Directions: Reproduce all of the data below without alteration; exclude every picture.

Data provided:
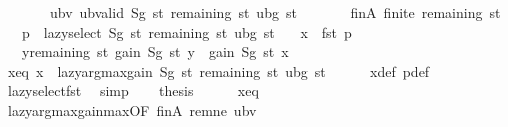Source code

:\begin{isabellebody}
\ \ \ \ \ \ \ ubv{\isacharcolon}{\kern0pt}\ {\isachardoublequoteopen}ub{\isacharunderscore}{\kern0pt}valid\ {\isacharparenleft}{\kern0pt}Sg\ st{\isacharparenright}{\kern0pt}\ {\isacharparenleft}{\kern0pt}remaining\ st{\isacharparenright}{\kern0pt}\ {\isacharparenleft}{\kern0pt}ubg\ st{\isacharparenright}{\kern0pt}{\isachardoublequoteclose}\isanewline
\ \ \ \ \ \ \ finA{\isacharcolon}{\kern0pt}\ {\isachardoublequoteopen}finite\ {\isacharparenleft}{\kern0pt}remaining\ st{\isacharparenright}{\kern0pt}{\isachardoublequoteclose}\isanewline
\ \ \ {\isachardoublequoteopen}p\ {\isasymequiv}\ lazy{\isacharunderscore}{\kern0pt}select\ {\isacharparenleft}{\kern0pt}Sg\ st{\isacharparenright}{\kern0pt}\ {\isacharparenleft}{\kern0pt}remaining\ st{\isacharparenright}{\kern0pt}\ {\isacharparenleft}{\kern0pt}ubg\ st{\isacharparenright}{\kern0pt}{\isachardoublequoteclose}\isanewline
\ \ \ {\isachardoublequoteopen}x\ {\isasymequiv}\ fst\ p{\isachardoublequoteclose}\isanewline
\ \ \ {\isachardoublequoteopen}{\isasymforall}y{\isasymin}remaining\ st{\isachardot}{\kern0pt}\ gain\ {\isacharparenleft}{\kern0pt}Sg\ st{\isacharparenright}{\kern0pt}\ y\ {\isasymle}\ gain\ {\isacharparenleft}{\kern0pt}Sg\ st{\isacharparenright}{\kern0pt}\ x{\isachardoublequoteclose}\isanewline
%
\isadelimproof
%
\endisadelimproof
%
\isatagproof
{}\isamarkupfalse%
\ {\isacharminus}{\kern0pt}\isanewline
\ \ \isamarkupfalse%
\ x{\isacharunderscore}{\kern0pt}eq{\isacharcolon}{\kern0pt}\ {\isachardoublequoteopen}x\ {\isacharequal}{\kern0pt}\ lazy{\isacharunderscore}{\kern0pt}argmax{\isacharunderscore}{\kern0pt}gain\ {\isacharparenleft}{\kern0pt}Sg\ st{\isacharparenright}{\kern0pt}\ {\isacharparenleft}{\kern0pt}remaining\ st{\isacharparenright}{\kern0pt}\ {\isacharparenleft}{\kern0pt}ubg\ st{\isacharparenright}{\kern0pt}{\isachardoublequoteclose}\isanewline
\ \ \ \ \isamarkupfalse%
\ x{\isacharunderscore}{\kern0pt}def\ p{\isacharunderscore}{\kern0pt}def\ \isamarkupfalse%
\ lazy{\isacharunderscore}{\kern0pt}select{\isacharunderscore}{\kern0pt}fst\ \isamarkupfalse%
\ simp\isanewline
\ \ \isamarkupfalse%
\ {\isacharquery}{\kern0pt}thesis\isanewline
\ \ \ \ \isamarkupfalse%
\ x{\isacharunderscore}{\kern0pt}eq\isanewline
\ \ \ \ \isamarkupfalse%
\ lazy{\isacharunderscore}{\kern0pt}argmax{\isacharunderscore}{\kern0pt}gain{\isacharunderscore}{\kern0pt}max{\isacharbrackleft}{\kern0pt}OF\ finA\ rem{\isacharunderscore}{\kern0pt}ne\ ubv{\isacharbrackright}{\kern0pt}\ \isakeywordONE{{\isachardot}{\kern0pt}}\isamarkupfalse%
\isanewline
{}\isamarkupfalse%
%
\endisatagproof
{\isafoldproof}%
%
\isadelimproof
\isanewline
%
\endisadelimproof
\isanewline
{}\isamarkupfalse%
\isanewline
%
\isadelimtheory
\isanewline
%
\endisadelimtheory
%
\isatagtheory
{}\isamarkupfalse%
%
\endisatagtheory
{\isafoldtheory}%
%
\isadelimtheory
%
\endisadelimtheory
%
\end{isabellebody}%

Written solution:
Source code

:\begin{isabellebody}
\ \ \ \ \ \ \ ubv{\isacharcolon}{\kern0pt}\ {\isachardoublequoteopen}ub{\isacharunderscore}{\kern0pt}valid\ {\isacharparenleft}{\kern0pt}Sg\ st{\isacharparenright}{\kern0pt}\ {\isacharparenleft}{\kern0pt}remaining\ st{\isacharparenright}{\kern0pt}\ {\isacharparenleft}{\kern0pt}ubg\ st{\isacharparenright}{\kern0pt}{\isachardoublequoteclose}\isanewline
\ \ \ \ \ \ \ finA{\isacharcolon}{\kern0pt}\ {\isachardoublequoteopen}finite\ {\isacharparenleft}{\kern0pt}remaining\ st{\isacharparenright}{\kern0pt}{\isachardoublequoteclose}\isanewline
\ \ \ {\isachardoublequoteopen}p\ {\isasymequiv}\ lazy{\isacharunderscore}{\kern0pt}select\ {\isacharparenleft}{\kern0pt}Sg\ st{\isacharparenright}{\kern0pt}\ {\isacharparenleft}{\kern0pt}remaining\ st{\isacharparenright}{\kern0pt}\ {\isacharparenleft}{\kern0pt}ubg\ st{\isacharparenright}{\kern0pt}{\isachardoublequoteclose}\isanewline
\ \ \ {\isachardoublequoteopen}x\ {\isasymequiv}\ fst\ p{\isachardoublequoteclose}\isanewline
\ \ \ {\isachardoublequoteopen}{\isasymforall}y{\isasymin}remaining\ st{\isachardot}{\kern0pt}\ gain\ {\isacharparenleft}{\kern0pt}Sg\ st{\isacharparenright}{\kern0pt}\ y\ {\isasymle}\ gain\ {\isacharparenleft}{\kern0pt}Sg\ st{\isacharparenright}{\kern0pt}\ x{\isachardoublequoteclose}\isanewline
%
\isadelimproof
%
\endisadelimproof
%
\isatagproof
{}\isamarkupfalse%
\ {\isacharminus}{\kern0pt}\isanewline
\ \ \isamarkupfalse%
\ x{\isacharunderscore}{\kern0pt}eq{\isacharcolon}{\kern0pt}\ {\isachardoublequoteopen}x\ {\isacharequal}{\kern0pt}\ lazy{\isacharunderscore}{\kern0pt}argmax{\isacharunderscore}{\kern0pt}gain\ {\isacharparenleft}{\kern0pt}Sg\ st{\isacharparenright}{\kern0pt}\ {\isacharparenleft}{\kern0pt}remaining\ st{\isacharparenright}{\kern0pt}\ {\isacharparenleft}{\kern0pt}ubg\ st{\isacharparenright}{\kern0pt}{\isachardoublequoteclose}\isanewline
\ \ \ \ \isamarkupfalse%
\ x{\isacharunderscore}{\kern0pt}def\ p{\isacharunderscore}{\kern0pt}def\ \isamarkupfalse%
\ lazy{\isacharunderscore}{\kern0pt}select{\isacharunderscore}{\kern0pt}fst\ \isamarkupfalse%
\ simp\isanewline
\ \ \isamarkupfalse%
\ {\isacharquery}{\kern0pt}thesis\isanewline
\ \ \ \ \isamarkupfalse%
\ x{\isacharunderscore}{\kern0pt}eq\isanewline
\ \ \ \ \isamarkupfalse%
\ lazy{\isacharunderscore}{\kern0pt}argmax{\isacharunderscore}{\kern0pt}gain{\isacharunderscore}{\kern0pt}max{\isacharbrackleft}{\kern0pt}OF\ finA\ rem{\isacharunderscore}{\kern0pt}ne\ ubv{\isacharbrackright}{\kern0pt}\ \isakeywordONE{{\isachardot}{\kern0pt}}\isamarkupfalse%
\isanewline
{}\isamarkupfalse%
%
\endisatagproof
{\isafoldproof}%
%
\isadelimproof
\isanewline
%
\endisadelimproof
\isanewline
{}\isamarkupfalse%
\isanewline
%
\isadelimtheory
\isanewline
%
\endisadelimtheory
%
\isatagtheory
{}\isamarkupfalse%
%
\endisatagtheory
{\isafoldtheory}%
%
\isadelimtheory
%
\endisadelimtheory
%
\end{isabellebody}%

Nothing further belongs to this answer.